Minting coins for trade, for war, or for cultic purposes: each of these possibilities (recalling Dumézil’s tripartite division of society) has its advocates. Although perhaps not the most impartial commentator on the subject—having long argued for the close connection between coinage and military needs—this paper proposes to offer a general overview. On the one hand, it reviews the arguments supporting the view that, in terms of monetary volume, military expenditures were the primary driver of coin production.
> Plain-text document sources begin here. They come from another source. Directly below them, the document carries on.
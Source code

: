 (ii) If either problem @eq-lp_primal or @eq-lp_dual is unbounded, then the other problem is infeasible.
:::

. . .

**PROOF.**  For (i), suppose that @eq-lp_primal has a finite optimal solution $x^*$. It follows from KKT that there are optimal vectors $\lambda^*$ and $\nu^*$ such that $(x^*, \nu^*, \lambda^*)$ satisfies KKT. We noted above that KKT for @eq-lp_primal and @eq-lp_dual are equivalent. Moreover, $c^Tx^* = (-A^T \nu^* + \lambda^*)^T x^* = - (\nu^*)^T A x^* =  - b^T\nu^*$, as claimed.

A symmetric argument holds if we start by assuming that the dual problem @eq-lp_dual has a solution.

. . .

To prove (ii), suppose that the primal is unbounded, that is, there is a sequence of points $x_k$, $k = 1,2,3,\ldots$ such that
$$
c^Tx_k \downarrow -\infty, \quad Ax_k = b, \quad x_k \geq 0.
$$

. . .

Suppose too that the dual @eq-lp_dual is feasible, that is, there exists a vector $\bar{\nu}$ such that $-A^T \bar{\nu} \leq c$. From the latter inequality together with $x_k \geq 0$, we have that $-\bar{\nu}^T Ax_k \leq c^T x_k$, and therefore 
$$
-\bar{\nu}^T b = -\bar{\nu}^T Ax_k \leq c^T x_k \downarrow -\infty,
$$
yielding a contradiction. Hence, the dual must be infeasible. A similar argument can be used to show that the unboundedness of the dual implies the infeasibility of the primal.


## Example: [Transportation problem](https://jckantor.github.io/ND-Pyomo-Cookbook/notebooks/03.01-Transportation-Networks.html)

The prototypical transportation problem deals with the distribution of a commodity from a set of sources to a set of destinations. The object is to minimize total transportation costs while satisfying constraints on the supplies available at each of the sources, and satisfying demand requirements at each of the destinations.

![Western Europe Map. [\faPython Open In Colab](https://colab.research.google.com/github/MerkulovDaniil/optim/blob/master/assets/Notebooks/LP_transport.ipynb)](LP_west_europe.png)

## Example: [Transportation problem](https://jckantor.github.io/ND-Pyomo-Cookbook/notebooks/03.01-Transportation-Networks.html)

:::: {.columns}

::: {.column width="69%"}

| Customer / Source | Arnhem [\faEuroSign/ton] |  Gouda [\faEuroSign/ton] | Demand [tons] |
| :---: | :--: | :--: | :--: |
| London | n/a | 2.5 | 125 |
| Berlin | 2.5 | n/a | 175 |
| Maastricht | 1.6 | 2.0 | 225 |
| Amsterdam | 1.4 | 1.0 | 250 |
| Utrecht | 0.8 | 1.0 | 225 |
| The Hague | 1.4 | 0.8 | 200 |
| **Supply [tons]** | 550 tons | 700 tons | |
On the other hand, it presents the set of counterarguments that call for at least a nuanced assessment of this conclusion.

 

About the speaker:

François de Callataÿ is an archaeologist and art historian specializing in ancient Greek coinage and the broader reception of antiquity. A significant part of his work focuses on the quantification of ancient coinage. He is the creator of the websites SILVER (https://silver.knowledge.wiki/SILVER, which includes nearly 3,000 studies of coin dies and as much Greek overstrikes) and FINA (https://fina.knowledge.wiki/FINA_Wiki, for Fontes Inediti Numismaticae Antiquae, which gathers unpublished sources related to numismatic antiquarianism). He is the author of more than 600 contributions, amounting to over 9,000 published pages in 24 countries. Long head of departments at the Royal Library of Belgium, (including the national collection of coins and medals), he is also a professor at the Université libre de Bruxelles and was for nearly a quarter-century director of studies at the École Pratique des Hautes Études (Paris). A member of several academies, he is the current president of the Royal Academy of Belgium. Laureate of the Francqui Prize in 2007 (considered the highest scientific distinction in Belgium) and an honorary doctor of Sofia University (Sint Kliment Ohridski), he is also the recipient of the three main medals in the numismatic world (awarded by the American, British, and French societies).